Veo 3 can generate movies — and soundtracks to associate with them

Google’s newest video-generating AI mannequin, Veo 3, can create audio to associate with the clips that it generates.

On Tuesday through the Google I/O 2025 developer convention, Google unveiled Veo 3, which the corporate claims can generate sound results, background noises, and even dialogue to accompany the movies it creates. Veo 3 additionally improves upon its predecessor, Veo 2, when it comes to the standard of footage it may well generate, Google says.

Veo 3 is accessible starting Tuesday in Google’s Gemini chatbot app for subscribers to Google’s $249.99-per-month AI Extremely plan, the place it may be prompted with textual content or a picture.

“For the primary time, we’re rising from the silent period of video technology,” Demis Hassabis, the CEO of Google DeepMind, Google’s AI R&D division, mentioned throughout a press briefing. “[You can give Veo 3] a immediate describing characters and an surroundings, and counsel dialogue with an outline of the way you need it to sound.”

The huge availability of instruments to construct video turbines has led to such an explosion of suppliers that the house is changing into saturated. Startups together with Runway, Lightricks, Genmo, Pika, Higgsfield, Kling, and Luma, in addition to tech giants akin to OpenAI and Alibaba, are releasing fashions at a quick clip. In lots of circumstances, little distinguishes one mannequin from one other.

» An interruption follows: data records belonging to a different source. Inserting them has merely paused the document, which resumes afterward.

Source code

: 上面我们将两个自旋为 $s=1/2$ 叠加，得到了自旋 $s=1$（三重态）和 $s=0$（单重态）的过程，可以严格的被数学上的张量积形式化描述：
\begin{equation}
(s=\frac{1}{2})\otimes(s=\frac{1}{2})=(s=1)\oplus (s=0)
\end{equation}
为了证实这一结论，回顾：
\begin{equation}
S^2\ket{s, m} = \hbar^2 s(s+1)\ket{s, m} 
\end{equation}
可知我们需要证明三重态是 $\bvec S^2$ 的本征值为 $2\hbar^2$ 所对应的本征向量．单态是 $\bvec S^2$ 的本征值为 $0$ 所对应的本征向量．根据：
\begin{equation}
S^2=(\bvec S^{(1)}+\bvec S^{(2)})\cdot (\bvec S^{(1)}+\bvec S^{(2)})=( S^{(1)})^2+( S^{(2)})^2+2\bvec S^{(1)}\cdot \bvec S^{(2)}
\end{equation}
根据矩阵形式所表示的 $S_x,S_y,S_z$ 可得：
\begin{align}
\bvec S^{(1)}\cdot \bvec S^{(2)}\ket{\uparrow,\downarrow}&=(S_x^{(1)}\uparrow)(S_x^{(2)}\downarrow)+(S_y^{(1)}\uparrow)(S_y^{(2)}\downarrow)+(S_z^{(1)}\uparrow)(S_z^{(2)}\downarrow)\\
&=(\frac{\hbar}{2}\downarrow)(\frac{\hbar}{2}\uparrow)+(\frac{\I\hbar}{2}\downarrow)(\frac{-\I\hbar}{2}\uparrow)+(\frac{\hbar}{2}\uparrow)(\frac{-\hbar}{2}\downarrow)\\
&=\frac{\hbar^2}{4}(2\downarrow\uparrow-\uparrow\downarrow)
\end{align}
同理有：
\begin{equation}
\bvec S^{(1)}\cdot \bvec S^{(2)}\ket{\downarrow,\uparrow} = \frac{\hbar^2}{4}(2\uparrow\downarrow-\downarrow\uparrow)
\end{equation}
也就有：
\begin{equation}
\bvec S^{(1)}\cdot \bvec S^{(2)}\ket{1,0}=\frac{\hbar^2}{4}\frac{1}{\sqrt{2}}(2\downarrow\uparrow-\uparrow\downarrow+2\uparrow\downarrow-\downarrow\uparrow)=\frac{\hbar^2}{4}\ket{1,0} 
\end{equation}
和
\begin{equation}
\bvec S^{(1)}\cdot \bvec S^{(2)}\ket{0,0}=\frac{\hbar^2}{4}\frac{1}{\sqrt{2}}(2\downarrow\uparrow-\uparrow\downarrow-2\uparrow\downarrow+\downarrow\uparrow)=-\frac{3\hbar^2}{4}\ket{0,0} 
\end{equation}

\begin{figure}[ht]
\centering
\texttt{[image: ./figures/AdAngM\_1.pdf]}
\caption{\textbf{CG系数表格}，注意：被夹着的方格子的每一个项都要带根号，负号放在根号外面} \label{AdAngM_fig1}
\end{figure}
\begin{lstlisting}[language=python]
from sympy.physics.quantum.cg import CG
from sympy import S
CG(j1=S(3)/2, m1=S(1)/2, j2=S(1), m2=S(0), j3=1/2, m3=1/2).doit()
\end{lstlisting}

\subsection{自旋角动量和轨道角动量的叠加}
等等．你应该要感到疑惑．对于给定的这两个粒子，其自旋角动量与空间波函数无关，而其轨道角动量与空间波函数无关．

Audio output stands to be a giant differentiator for Veo 3, if Google can ship on its guarantees. AI-powered sound-generating instruments aren’t novel, nor are fashions to create video sound effects. However Veo 3 uniquely can perceive the uncooked pixels from its movies and sync generated sounds with clips robotically, per Google.

Right here’s a pattern clip from the mannequin:

Veo 3 was possible made doable by DeepMind’s earlier work in “video-to-audio” AI. Final June, DeepMind revealed that it was creating AI tech to generate soundtracks for movies by coaching a mannequin on a mix of sounds and dialogue transcripts in addition to video clips.

DeepMind gained’t say precisely the place it sourced the content material to coach Veo 3, however YouTube is a robust chance. Google owns YouTube, and DeepMind beforehand informed TechCrunch that Google fashions like Veo “might” be educated on some YouTube materials.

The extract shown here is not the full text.